--- DATA IN THIS EXERCISE ---
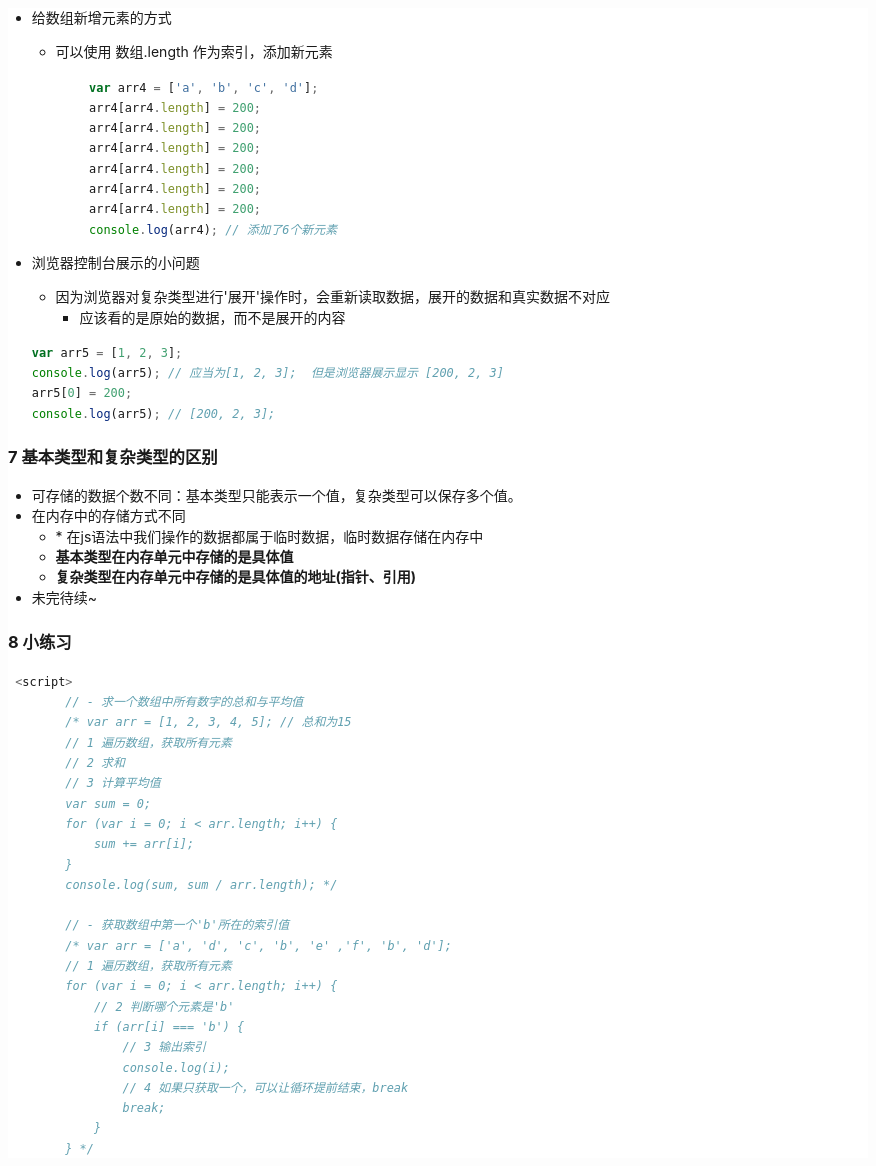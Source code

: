   - 给数组新增元素的方式

    - 可以使用  数组.length 作为索引，添加新元素

    ```javascript
    		var arr4 = ['a', 'b', 'c', 'd'];
            arr4[arr4.length] = 200;
            arr4[arr4.length] = 200;
            arr4[arr4.length] = 200;
            arr4[arr4.length] = 200;
            arr4[arr4.length] = 200;
            arr4[arr4.length] = 200;
            console.log(arr4); // 添加了6个新元素
    ```

  - 浏览器控制台展示的小问题

    - 因为浏览器对复杂类型进行'展开'操作时，会重新读取数据，展开的数据和真实数据不对应
      - 应该看的是原始的数据，而不是展开的内容

    ```javascript
    var arr5 = [1, 2, 3];
    console.log(arr5); // 应当为[1, 2, 3];  但是浏览器展示显示 [200, 2, 3]
    arr5[0] = 200;
    console.log(arr5); // [200, 2, 3];
    ```



### 7	基本类型和复杂类型的区别

- 可存储的数据个数不同：基本类型只能表示一个值，复杂类型可以保存多个值。
- 在内存中的存储方式不同
  - \* 在js语法中我们操作的数据都属于临时数据，临时数据存储在内存中
  - **基本类型在内存单元中存储的是具体值**
  - **复杂类型在内存单元中存储的是具体值的地址(指针、引用)**
- 未完待续~



### 8	小练习

```js
 <script>
        // - 求一个数组中所有数字的总和与平均值
        /* var arr = [1, 2, 3, 4, 5]; // 总和为15
        // 1 遍历数组，获取所有元素
        // 2 求和
        // 3 计算平均值
        var sum = 0;
        for (var i = 0; i < arr.length; i++) {
            sum += arr[i];
        }
        console.log(sum, sum / arr.length); */

        // - 获取数组中第一个'b'所在的索引值
        /* var arr = ['a', 'd', 'c', 'b', 'e' ,'f', 'b', 'd'];
        // 1 遍历数组，获取所有元素
        for (var i = 0; i < arr.length; i++) {
            // 2 判断哪个元素是'b'
            if (arr[i] === 'b') {
                // 3 输出索引
                console.log(i);
                // 4 如果只获取一个，可以让循环提前结束，break
                break;
            }
        } */

```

--- TASK STATEMENT ---
Your output is the lines from the top of the entries through the line containing "- 因为浏览器对复杂类型进行", exactly as they stand. No pictures belong in it.

--- ANSWER TO THIS EXERCISE ---
Source code

:   - 给数组新增元素的方式

    - 可以使用  数组.length 作为索引，添加新元素

    ```javascript
    		var arr4 = ['a', 'b', 'c', 'd'];
            arr4[arr4.length] = 200;
            arr4[arr4.length] = 200;
            arr4[arr4.length] = 200;
            arr4[arr4.length] = 200;
            arr4[arr4.length] = 200;
            arr4[arr4.length] = 200;
            console.log(arr4); // 添加了6个新元素
    ```

  - 浏览器控制台展示的小问题

    - 因为浏览器对复杂类型进行'展开'操作时，会重新读取数据，展开的数据和真实数据不对应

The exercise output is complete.